◆ WHAT IS NEEDED ◆
Leaving out all pictures, return the records word for word.

....................

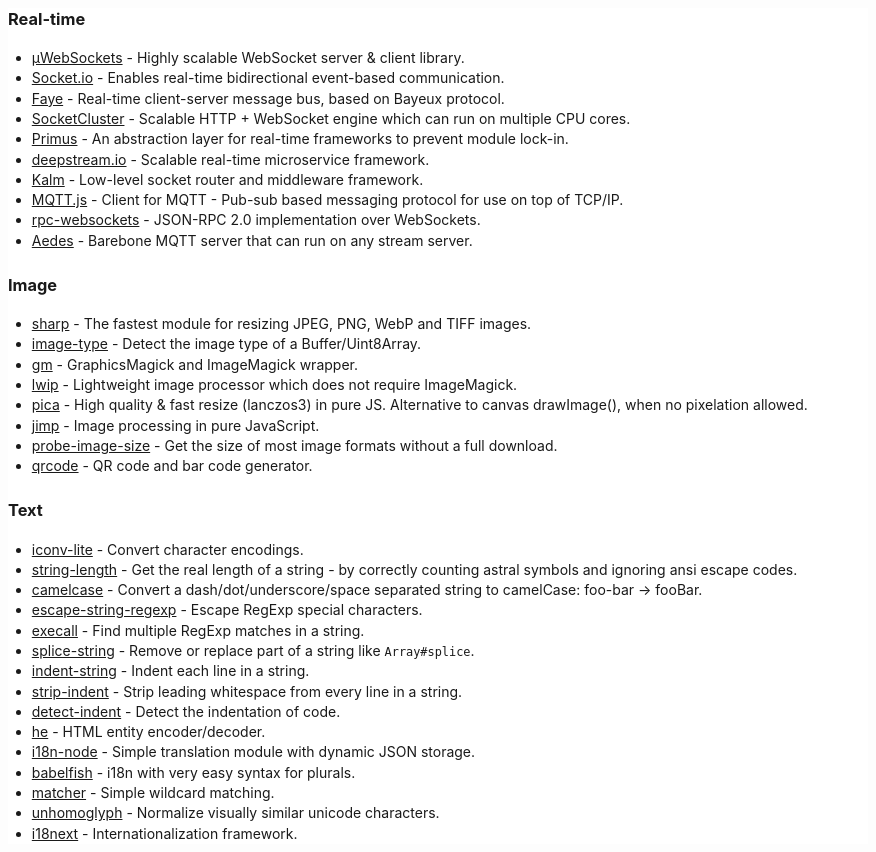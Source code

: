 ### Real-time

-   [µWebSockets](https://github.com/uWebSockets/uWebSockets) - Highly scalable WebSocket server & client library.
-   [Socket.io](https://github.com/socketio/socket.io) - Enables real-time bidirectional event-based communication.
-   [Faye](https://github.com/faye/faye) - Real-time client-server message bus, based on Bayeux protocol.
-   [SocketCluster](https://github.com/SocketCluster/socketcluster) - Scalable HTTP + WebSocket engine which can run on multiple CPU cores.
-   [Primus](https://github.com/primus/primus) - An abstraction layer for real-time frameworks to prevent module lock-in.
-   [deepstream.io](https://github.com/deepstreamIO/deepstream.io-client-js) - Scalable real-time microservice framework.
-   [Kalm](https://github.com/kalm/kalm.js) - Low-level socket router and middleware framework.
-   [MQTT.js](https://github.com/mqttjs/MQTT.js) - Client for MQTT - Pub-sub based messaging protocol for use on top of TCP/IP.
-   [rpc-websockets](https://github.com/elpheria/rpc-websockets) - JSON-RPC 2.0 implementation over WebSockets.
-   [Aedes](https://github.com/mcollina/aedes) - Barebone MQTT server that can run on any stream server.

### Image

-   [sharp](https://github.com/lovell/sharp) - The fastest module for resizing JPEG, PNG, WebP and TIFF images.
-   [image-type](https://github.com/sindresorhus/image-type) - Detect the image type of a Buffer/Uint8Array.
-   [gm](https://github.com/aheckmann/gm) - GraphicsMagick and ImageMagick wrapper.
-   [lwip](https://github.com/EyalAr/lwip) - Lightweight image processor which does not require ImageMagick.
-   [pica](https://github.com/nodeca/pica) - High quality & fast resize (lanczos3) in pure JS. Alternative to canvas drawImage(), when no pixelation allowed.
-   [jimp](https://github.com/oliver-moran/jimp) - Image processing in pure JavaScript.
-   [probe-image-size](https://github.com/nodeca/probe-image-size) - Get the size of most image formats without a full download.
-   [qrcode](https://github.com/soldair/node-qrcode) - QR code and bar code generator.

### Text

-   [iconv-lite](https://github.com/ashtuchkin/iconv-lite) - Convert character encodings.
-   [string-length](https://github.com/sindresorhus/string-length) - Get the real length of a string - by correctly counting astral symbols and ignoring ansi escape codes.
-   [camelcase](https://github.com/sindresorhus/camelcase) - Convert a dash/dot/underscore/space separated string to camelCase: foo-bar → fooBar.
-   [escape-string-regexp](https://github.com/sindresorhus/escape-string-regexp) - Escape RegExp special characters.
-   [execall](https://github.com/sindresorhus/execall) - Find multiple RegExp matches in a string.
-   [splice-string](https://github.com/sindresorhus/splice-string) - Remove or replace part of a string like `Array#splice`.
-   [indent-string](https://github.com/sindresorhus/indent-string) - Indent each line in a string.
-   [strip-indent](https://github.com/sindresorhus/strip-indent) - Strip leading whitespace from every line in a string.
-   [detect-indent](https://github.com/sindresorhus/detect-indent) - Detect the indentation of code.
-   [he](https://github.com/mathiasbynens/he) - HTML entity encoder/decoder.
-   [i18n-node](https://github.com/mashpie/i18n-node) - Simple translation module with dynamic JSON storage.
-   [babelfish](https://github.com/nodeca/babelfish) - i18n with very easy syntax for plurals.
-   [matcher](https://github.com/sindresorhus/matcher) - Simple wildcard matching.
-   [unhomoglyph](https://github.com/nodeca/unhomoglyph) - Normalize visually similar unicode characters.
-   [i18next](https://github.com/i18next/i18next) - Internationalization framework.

....................

◆ SOLVED PROBLEM ◆
Source code

: ### Real-time

-   [µWebSockets](https://github.com/uWebSockets/uWebSockets) - Highly scalable WebSocket server & client library.
-   [Socket.io](https://github.com/socketio/socket.io) - Enables real-time bidirectional event-based communication.
-   [Faye](https://github.com/faye/faye) - Real-time client-server message bus, based on Bayeux protocol.
-   [SocketCluster](https://github.com/SocketCluster/socketcluster) - Scalable HTTP + WebSocket engine which can run on multiple CPU cores.
-   [Primus](https://github.com/primus/primus) - An abstraction layer for real-time frameworks to prevent module lock-in.
-   [deepstream.io](https://github.com/deepstreamIO/deepstream.io-client-js) - Scalable real-time microservice framework.
-   [Kalm](https://github.com/kalm/kalm.js) - Low-level socket router and middleware framework.
-   [MQTT.js](https://github.com/mqttjs/MQTT.js) - Client for MQTT - Pub-sub based messaging protocol for use on top of TCP/IP.
-   [rpc-websockets](https://github.com/elpheria/rpc-websockets) - JSON-RPC 2.0 implementation over WebSockets.
-   [Aedes](https://github.com/mcollina/aedes) - Barebone MQTT server that can run on any stream server.

### Image

-   [sharp](https://github.com/lovell/sharp) - The fastest module for resizing JPEG, PNG, WebP and TIFF images.
-   [image-type](https://github.com/sindresorhus/image-type) - Detect the image type of a Buffer/Uint8Array.
-   [gm](https://github.com/aheckmann/gm) - GraphicsMagick and ImageMagick wrapper.
-   [lwip](https://github.com/EyalAr/lwip) - Lightweight image processor which does not require ImageMagick.
-   [pica](https://github.com/nodeca/pica) - High quality & fast resize (lanczos3) in pure JS. Alternative to canvas drawImage(), when no pixelation allowed.
-   [jimp](https://github.com/oliver-moran/jimp) - Image processing in pure JavaScript.
-   [probe-image-size](https://github.com/nodeca/probe-image-size) - Get the size of most image formats without a full download.
-   [qrcode](https://github.com/soldair/node-qrcode) - QR code and bar code generator.

### Text

-   [iconv-lite](https://github.com/ashtuchkin/iconv-lite) - Convert character encodings.
-   [string-length](https://github.com/sindresorhus/string-length) - Get the real length of a string - by correctly counting astral symbols and ignoring ansi escape codes.
-   [camelcase](https://github.com/sindresorhus/camelcase) - Convert a dash/dot/underscore/space separated string to camelCase: foo-bar → fooBar.
-   [escape-string-regexp](https://github.com/sindresorhus/escape-string-regexp) - Escape RegExp special characters.
-   [execall](https://github.com/sindresorhus/execall) - Find multiple RegExp matches in a string.
-   [splice-string](https://github.com/sindresorhus/splice-string) - Remove or replace part of a string like `Array#splice`.
-   [indent-string](https://github.com/sindresorhus/indent-string) - Indent each line in a string.
-   [strip-indent](https://github.com/sindresorhus/strip-indent) - Strip leading whitespace from every line in a string.
-   [detect-indent](https://github.com/sindresorhus/detect-indent) - Detect the indentation of code.
-   [he](https://github.com/mathiasbynens/he) - HTML entity encoder/decoder.
-   [i18n-node](https://github.com/mashpie/i18n-node) - Simple translation module with dynamic JSON storage.
-   [babelfish](https://github.com/nodeca/babelfish) - i18n with very easy syntax for plurals.
-   [matcher](https://github.com/sindresorhus/matcher) - Simple wildcard matching.
-   [unhomoglyph](https://github.com/nodeca/unhomoglyph) - Normalize visually similar unicode characters.
-   [i18next](https://github.com/i18next/i18next) - Internationalization framework.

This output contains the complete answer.